→ WHAT THE EXERCISE ASKS
Every line below that has the string "Views" needs to be copied.

┌─ DATA SHOWN

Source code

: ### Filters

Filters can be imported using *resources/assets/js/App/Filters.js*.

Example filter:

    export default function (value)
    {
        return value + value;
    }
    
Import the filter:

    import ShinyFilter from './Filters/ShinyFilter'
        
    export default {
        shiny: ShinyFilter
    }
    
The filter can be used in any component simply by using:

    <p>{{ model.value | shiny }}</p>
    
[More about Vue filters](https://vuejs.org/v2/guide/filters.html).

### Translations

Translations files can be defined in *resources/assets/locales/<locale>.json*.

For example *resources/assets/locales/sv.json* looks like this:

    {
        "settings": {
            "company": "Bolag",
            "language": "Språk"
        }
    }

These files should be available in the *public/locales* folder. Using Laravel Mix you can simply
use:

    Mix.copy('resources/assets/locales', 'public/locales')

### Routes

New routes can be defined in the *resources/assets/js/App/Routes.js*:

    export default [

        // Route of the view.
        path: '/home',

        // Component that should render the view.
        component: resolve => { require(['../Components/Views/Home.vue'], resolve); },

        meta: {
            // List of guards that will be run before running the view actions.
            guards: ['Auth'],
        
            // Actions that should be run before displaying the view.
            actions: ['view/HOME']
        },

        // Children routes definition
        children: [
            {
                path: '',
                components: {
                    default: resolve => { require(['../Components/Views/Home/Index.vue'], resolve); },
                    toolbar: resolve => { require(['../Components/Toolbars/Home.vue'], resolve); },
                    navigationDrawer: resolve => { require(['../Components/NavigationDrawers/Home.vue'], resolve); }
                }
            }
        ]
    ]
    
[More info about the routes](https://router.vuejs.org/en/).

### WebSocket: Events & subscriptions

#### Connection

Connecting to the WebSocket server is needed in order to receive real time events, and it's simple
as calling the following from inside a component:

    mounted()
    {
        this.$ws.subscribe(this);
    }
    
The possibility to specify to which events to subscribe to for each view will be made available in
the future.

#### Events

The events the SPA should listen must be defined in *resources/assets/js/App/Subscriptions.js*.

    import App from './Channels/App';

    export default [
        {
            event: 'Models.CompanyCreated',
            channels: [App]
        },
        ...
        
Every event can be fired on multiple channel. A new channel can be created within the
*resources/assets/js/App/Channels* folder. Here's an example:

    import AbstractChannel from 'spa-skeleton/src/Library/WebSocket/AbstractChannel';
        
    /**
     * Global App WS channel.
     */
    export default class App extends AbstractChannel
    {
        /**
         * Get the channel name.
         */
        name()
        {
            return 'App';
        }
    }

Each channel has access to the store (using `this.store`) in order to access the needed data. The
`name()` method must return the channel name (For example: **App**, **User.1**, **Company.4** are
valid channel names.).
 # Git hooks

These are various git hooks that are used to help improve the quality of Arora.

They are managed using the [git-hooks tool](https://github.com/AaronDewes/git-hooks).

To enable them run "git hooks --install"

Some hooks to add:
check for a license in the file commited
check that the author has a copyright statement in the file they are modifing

└─

→ RESULT
        component: resolve => { require(['../Components/Views/Home.vue'], resolve); },
                    default: resolve => { require(['../Components/Views/Home/Index.vue'], resolve); },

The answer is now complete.